Para A., como extirpável lembrança


A terra breve e as construções cimentadas das circunvizinhanças ainda estavam intumescidas pela indecisão da aurora quando Versamann despertou. Primeiro abriu os olhos de pálpebras endurecidas e piscou-os durante algum tempo, para em seguida soerguer o tronco e olhar perplexamente o quarto. Os móveis e as paredes guardavam um modesto tom azulado que vinha filtrado das janelas cerradas. Versamann sorriu e isso o fez desinteressadamente satisfeito. Levantou-se, despiu o pijama e postou-se definitivamente nu em frente ao espelho, observando seu rosto onde pretejava uma hera negra e cabeluda.Ficou refletindo durante uns minutos, imóvel.”Como é estúpido acordar”, pensou. “O silêncio do sono se assemelha de tal forma com a morte que dormir pode ser considerado um ato vicariamente nostálgico, de substituição.” Essa reflexão o agradou tanto que atentou nela com exclusividade, tentando condensá-la num aforismo dramático, de grande efeito estilístico. “Ora, estou perdendo tempo”, ponderou, “minha mente está inventado pretextos para esquecer-se do que determinei a mim mesmo.” Sorriu amargamente, como se só agora tivesse lembrado de algo importante. “Isso, hoje é o dia do meu dever. O dever.” Coçou o queixo. O céu se recortava cor de chumbo contra a janela. Vestiu-se.

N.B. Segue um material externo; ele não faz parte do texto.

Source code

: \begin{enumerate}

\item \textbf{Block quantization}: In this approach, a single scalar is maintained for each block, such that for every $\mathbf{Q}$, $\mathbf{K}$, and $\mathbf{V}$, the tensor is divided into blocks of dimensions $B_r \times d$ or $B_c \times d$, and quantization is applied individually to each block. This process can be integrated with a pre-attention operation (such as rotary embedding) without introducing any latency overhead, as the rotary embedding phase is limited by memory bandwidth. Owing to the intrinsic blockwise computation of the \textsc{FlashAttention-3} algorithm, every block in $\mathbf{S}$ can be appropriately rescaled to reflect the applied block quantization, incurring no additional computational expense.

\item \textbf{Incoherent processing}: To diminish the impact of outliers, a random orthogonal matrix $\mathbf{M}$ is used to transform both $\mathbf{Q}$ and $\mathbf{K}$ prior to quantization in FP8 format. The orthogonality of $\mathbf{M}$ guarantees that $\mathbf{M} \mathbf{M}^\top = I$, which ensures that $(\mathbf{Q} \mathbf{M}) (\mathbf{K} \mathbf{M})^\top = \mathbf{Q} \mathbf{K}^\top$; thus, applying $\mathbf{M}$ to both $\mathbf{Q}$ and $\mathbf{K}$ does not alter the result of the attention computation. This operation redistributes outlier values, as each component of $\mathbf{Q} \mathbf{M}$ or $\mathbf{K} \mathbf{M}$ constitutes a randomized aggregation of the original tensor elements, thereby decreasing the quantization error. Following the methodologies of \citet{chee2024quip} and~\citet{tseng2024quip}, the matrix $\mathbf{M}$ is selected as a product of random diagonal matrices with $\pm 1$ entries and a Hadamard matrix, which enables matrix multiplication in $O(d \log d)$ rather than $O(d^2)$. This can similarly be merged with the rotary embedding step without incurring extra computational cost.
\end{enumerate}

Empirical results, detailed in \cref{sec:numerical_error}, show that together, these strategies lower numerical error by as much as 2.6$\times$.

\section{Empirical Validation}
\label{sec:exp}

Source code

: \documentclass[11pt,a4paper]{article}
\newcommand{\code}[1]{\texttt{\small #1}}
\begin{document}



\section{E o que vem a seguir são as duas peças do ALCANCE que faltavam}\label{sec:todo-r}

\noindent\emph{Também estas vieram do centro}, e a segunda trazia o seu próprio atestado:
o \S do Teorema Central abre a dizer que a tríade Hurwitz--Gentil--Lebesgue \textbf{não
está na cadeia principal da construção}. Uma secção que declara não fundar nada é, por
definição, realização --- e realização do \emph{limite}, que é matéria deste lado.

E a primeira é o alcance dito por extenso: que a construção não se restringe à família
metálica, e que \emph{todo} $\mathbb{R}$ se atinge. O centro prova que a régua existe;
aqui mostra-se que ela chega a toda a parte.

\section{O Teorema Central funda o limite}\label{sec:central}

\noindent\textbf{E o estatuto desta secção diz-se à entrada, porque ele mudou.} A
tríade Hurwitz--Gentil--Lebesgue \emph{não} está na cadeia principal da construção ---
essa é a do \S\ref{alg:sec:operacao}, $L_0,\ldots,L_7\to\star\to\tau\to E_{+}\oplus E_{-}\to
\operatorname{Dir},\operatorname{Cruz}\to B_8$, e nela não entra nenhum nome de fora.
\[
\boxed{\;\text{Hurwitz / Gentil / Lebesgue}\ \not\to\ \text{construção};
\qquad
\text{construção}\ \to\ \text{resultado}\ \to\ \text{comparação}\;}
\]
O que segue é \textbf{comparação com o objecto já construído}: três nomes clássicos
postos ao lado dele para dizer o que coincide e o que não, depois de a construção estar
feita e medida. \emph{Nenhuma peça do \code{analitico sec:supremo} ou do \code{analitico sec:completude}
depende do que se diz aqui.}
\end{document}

“Credo, rapaz, você está parecendo o demônio”, disse-lhe a mãe – uma estranha figura banal – ao vê-lo vestido totalmente de preto. Versamann surpreendeu-se como fato dela estar acordava àquela hora. A mãe ficou observando-o com olhares exprobratórios e calados. Versamann notou, no espelho que se equilibrava na parede defronte dele, que sua própria pálida fisionomia dura cingia-se no vidro à loura parte posterior do crânio da mãe. Aquilo lhe comoveu indizivelmente, com uma intensidade tão exclusiva que ficou irritado com a própria comoção. “Não tenho fome”, disse sem ênfase, olhando a mesa posta. Caminhou marcialmente até a porta.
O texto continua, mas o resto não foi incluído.